Source texts of formatted documents
--------------------------------------------------
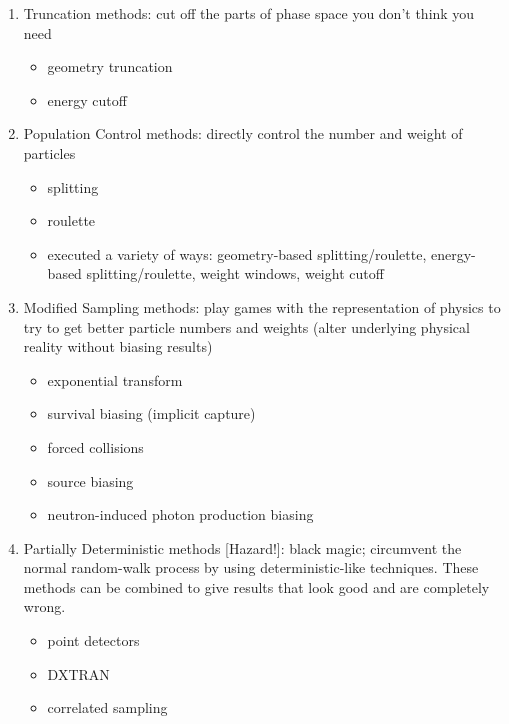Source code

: \documentclass[12pt]{article}
\begin{document}
\begin{enumerate}
\item Truncation methods: cut off the parts of phase space you don't think you need
  \begin{itemize}
  \item geometry truncation
  \item energy cutoff
  \end{itemize}
  
\item Population Control methods: directly control the number and weight of particles
  \begin{itemize}
  \item splitting
  \item roulette
  \item executed a variety of ways: geometry-based splitting/roulette, energy-based splitting/roulette, weight windows, weight cutoff
  \end{itemize}

\item Modified Sampling methods: play games with the representation of physics to try to get better particle numbers and weights (alter underlying physical reality without biasing results)
  \begin{itemize}
  \item exponential transform
  \item survival biasing (implicit capture)
  \item forced collisions
  \item source biasing
  \item neutron-induced photon production biasing
  \end{itemize}

\item Partially Deterministic methods [Hazard!]: black magic; circumvent the normal random-walk process by using deterministic-like techniques. These methods can be combined to give results that look good and are completely wrong.
  \begin{itemize}
  \item point detectors
  \item DXTRAN
  \item correlated sampling
  \end{itemize}
\end{enumerate}
\end{document}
--------------------------------------------------
Each line above that has "biasing" adds one to the count; say the final count with no other text.

4